Of course, the Constitution does not give government the authority to assassinate American citizens outside of a battlefield context based on simple suspicion that they’ve committed a crime — or worse, the mere belief that they are dangerous, as Glenn Greenwald has pointed out. The ACLU has released two scathing statements, one from Staff Attorney Ben Wizner:
It is alarming to hear that the Obama administration is asserting that the president can authorize the assassination of Americans abroad, even if they are far from any battlefield and may have never taken up arms against the U.S., but have only been deemed to constitute an unspecified ‘threat.’ This is the most recent consequence of a troublingly overbroad interpretation of Congress’s 2001 Authorization for the Use of Military Force. This sweeping interpretation envisions a war that knows no borders or definable time limits and targets an enemy that the government has refused to define in public. This policy is particularly troubling since it targets U.S. citizens, who retain their constitutional right to due process even when abroad.
And one from Legal Fellow Jonathan Manes:
The American people have a right to know more about a policy that grants the president the unilateral authority to approve the killing of U.S. citizens. It is essential that more information be made available about who can be targeted for killing, who makes these decisions and on the basis of how much evidence, and whether lethal force can be used if arrest or capture are possible or have not been attempted. … [This policy] appears to allow for the deliberate targeted killing of American citizens far away from any active hostilities, as long as the executive branch determines unilaterally that they meet a secret definition of who the enemy is.
It seems highly likely to me that this authority is probably based on advice from the Office of Legal Counsel, which is generally the first line of defense against unconstitutional overreach from the executive branch. During the Bush administration, it rubber-stamped all kinds of lawless behavior, including torture. Was this policy approved during the prior administration, or has nothing changed?

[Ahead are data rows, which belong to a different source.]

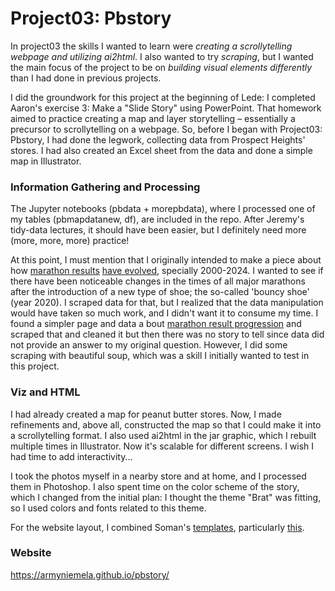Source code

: # Project03: Pbstory

In project03 the skills I wanted to learn were *creating a scrollytelling webpage and utilizing ai2html*.
I also wanted to try *scraping*, but I wanted the main focus of the project to be on *building visual elements differently* than I had done in previous projects.

I did the groundwork for this project at the beginning of Lede: I completed Aaron's exercise 3: Make a "Slide Story" using PowerPoint. That homework aimed to practice creating a map and layer storytelling – essentially a precursor to scrollytelling on a webpage. So, before I began with Project03: Pbstory, I had done the legwork, collecting data from Prospect Heights' stores. I had also created an Excel sheet from the data and done a simple map in Illustrator.

### Information Gathering and Processing

The Jupyter notebooks (pbdata + morepbdata), where I processed one of my tables (pbmapdatanew, df), are included in the repo. After Jeremy's tidy-data lectures, it should have been easier, but I definitely need more (more, more, more) practice!

At this point, I must mention that I originally intended to make a piece about how [marathon results](https://aims-worldrunning.org/statistics/world_fastest_times/2024.html#world-fastest-times) [have evolved](https://www.runnersworld.com/races-places/a20823734/these-are-the-worlds-fastest-marathoners-and-marathon-courses/), specially 2000-2024. I wanted to see if there have been noticeable changes in the times of all major marathons after the introduction of a new type of shoe; the so-called 'bouncy shoe' (year 2020). I scraped data for that, but I realized that the data manipulation would have taken so much work, and I didn't want it to consume my time. I found a simpler page and data a bout [marathon result progression](https://www.runnersworld.com/races-places/a20823734/these-are-the-worlds-fastest-marathoners-and-marathon-courses/) and scraped that and cleaned it but then there was no story to tell since data did not provide an answer to my original question.
However, I did some scraping with beautiful soup, which was a skill I initially wanted to test in this project. 

### Viz and HTML

I had already created a map for peanut butter stores. Now, I made refinements and, above all, constructed the map so that I could make it into a scrollytelling format. I also used ai2html in the jar graphic, which I rebuilt multiple times in Illustrator. Now it's scalable for different screens. I wish I had time to add interactivity...

I took the photos myself in a nearby store and at home, and I processed them in Photoshop. I also spent time on the color scheme of the story, which I changed from the initial plan: I thought the theme "Brat" was fitting, so I used colors and fonts related to this theme.

For the website layout, I combined Soman's [templates](https://jsoma.github.io/page-templates/), particularly [this](https://jsoma.github.io/page-templates/scrolly-ai2html/index.html).

### Website

https://armyniemela.github.io/pbstory/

I just want to add one more thing for those inclined to dismiss this kind of unilateral power as insignificant because it’s aimed at “the bad guys.” The majority of the detainees currently at Guantanamo are being cleared for release — not trial, not further indefinite detention. More than 800 people have been held at Guantanamo, and even if the administration’s claimed 20 percent “recidivism” rate is accurate (it more than likely isn’t), the vast majority of those once deemed “the worst of the worst” were mistakes.

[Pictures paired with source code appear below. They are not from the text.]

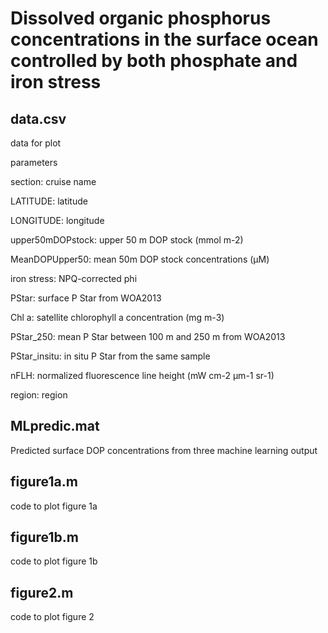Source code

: # Dissolved organic phosphorus concentrations in the surface ocean controlled by both phosphate and iron stress

## data.csv

data for plot

parameters

section: cruise name

LATITUDE: latitude

LONGITUDE: longitude

upper50mDOPstock: upper 50 m DOP stock (mmol m-2)

MeanDOPUpper50: mean 50m DOP stock concentrations (µM)

iron stress: NPQ-corrected phi

PStar: surface P Star from WOA2013

Chl a: satellite chlorophyll a concentration (mg m-3)

PStar_250: mean P Star between 100 m and 250 m from WOA2013

PStar_insitu: in situ P Star from the same sample

nFLH:  normalized fluorescence line height (mW cm-2 µm-1 sr-1)

region: region

## MLpredic.mat

Predicted surface DOP concentrations from three machine learning output

## figure1a.m

code to plot figure 1a

## figure1b.m

code to plot figure 1b

## figure2.m

code to plot figure 2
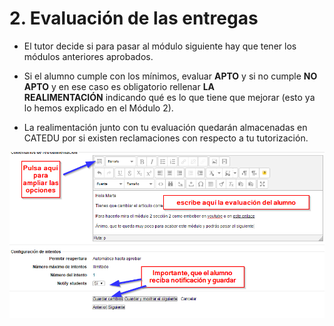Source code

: 
# 2. Evaluación de las entregas

* El tutor decide si para pasar al módulo siguiente hay que tener los módulos anteriores aprobados.

* Si el alumno cumple con los mínimos, evaluar **APTO** y si no cumple **NO APTO** y en ese caso es obligatorio rellenar **LA REALIMENTACIÓN** indicando qué es lo que tiene que mejorar (esto ya lo hemos explicado en el Módulo 2).

* La realimentación junto con tu evaluación quedarán almacenadas en CATEDU por si existen reclamaciones con respecto a tu tutorización.

![](img/evaluacionentregas-2.png)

Republicans seem to have accepted in principle the unrestrained use of state violence against any target the executive branch unilaterally deems legitimate, and the left is beginning to acquiesce to a level of presidential power that under Bush they would have deemed a threat to the Republic. My fear is that, if the left is co-opted into believing in John Yoo‘s vision of an imperial presidency as presented by Barack Obama, there will be little public support for scrutinizing this kind of use of executive power. Most of us will simply accept this as the new normal.